[Stored data]
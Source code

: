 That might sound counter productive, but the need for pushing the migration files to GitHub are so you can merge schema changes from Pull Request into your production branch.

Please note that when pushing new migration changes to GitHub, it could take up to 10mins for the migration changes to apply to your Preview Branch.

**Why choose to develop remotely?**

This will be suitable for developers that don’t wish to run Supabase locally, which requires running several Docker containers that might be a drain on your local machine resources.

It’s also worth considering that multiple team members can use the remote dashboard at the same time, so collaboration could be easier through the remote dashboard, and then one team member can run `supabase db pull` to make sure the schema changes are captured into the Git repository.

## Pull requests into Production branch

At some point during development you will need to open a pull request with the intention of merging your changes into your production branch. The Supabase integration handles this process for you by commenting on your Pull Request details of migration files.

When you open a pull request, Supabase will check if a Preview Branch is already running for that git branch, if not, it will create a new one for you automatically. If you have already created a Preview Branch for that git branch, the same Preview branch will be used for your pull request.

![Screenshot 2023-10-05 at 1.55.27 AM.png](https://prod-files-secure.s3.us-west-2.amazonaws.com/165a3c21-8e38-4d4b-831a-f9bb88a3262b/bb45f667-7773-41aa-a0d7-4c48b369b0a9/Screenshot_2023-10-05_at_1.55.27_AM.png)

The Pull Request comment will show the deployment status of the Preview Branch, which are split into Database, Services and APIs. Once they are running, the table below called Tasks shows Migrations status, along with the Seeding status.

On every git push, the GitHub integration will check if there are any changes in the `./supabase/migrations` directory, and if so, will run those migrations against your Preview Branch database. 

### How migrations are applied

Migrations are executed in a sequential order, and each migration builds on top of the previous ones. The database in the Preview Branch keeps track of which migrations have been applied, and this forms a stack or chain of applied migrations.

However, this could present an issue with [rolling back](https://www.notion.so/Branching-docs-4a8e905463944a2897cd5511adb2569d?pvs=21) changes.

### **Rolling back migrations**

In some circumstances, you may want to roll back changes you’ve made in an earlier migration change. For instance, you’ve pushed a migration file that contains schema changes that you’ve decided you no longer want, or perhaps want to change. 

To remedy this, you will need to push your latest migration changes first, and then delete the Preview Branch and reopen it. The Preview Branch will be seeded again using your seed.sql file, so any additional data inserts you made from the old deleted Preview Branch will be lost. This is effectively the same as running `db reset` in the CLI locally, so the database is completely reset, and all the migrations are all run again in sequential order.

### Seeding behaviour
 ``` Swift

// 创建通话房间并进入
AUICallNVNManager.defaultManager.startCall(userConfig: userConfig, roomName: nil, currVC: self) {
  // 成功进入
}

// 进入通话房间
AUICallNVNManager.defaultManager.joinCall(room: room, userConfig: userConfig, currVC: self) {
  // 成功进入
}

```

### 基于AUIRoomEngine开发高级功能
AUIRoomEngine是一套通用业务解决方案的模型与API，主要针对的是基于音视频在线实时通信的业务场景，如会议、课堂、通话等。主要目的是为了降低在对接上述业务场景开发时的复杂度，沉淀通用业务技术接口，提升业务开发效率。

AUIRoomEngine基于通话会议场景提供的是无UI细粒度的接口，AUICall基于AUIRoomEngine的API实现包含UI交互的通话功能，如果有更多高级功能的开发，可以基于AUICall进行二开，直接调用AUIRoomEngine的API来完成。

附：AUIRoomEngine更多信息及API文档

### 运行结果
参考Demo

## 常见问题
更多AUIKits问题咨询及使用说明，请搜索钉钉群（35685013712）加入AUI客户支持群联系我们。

◆ Requirement:
Repeat all of the entries above exactly.

◆ Reply:
Source code

: That might sound counter productive, but the need for pushing the migration files to GitHub are so you can merge schema changes from Pull Request into your production branch.

Please note that when pushing new migration changes to GitHub, it could take up to 10mins for the migration changes to apply to your Preview Branch.

**Why choose to develop remotely?**

This will be suitable for developers that don’t wish to run Supabase locally, which requires running several Docker containers that might be a drain on your local machine resources.

It’s also worth considering that multiple team members can use the remote dashboard at the same time, so collaboration could be easier through the remote dashboard, and then one team member can run `supabase db pull` to make sure the schema changes are captured into the Git repository.

## Pull requests into Production branch

At some point during development you will need to open a pull request with the intention of merging your changes into your production branch. The Supabase integration handles this process for you by commenting on your Pull Request details of migration files.

When you open a pull request, Supabase will check if a Preview Branch is already running for that git branch, if not, it will create a new one for you automatically. If you have already created a Preview Branch for that git branch, the same Preview branch will be used for your pull request.

![Screenshot 2023-10-05 at 1.55.27 AM.png](https://prod-files-secure.s3.us-west-2.amazonaws.com/165a3c21-8e38-4d4b-831a-f9bb88a3262b/bb45f667-7773-41aa-a0d7-4c48b369b0a9/Screenshot_2023-10-05_at_1.55.27_AM.png)

The Pull Request comment will show the deployment status of the Preview Branch, which are split into Database, Services and APIs. Once they are running, the table below called Tasks shows Migrations status, along with the Seeding status.

On every git push, the GitHub integration will check if there are any changes in the `./supabase/migrations` directory, and if so, will run those migrations against your Preview Branch database. 

### How migrations are applied

Migrations are executed in a sequential order, and each migration builds on top of the previous ones. The database in the Preview Branch keeps track of which migrations have been applied, and this forms a stack or chain of applied migrations.

However, this could present an issue with [rolling back](https://www.notion.so/Branching-docs-4a8e905463944a2897cd5511adb2569d?pvs=21) changes.

### **Rolling back migrations**

In some circumstances, you may want to roll back changes you’ve made in an earlier migration change. For instance, you’ve pushed a migration file that contains schema changes that you’ve decided you no longer want, or perhaps want to change. 

To remedy this, you will need to push your latest migration changes first, and then delete the Preview Branch and reopen it. The Preview Branch will be seeded again using your seed.sql file, so any additional data inserts you made from the old deleted Preview Branch will be lost. This is effectively the same as running `db reset` in the CLI locally, so the database is completely reset, and all the migrations are all run again in sequential order.

### Seeding behaviour
 ``` Swift

// 创建通话房间并进入
AUICallNVNManager.defaultManager.startCall(userConfig: userConfig, roomName: nil, currVC: self) {
  // 成功进入
}

// 进入通话房间
AUICallNVNManager.defaultManager.joinCall(room: room, userConfig: userConfig, currVC: self) {
  // 成功进入
}

```

### 基于AUIRoomEngine开发高级功能
AUIRoomEngine是一套通用业务解决方案的模型与API，主要针对的是基于音视频在线实时通信的业务场景，如会议、课堂、通话等。主要目的是为了降低在对接上述业务场景开发时的复杂度，沉淀通用业务技术接口，提升业务开发效率。

AUIRoomEngine基于通话会议场景提供的是无UI细粒度的接口，AUICall基于AUIRoomEngine的API实现包含UI交互的通话功能，如果有更多高级功能的开发，可以基于AUICall进行二开，直接调用AUIRoomEngine的API来完成。

附：AUIRoomEngine更多信息及API文档

### 运行结果
参考Demo

## 常见问题
更多AUIKits问题咨询及使用说明，请搜索钉钉群（35685013712）加入AUI客户支持群联系我们。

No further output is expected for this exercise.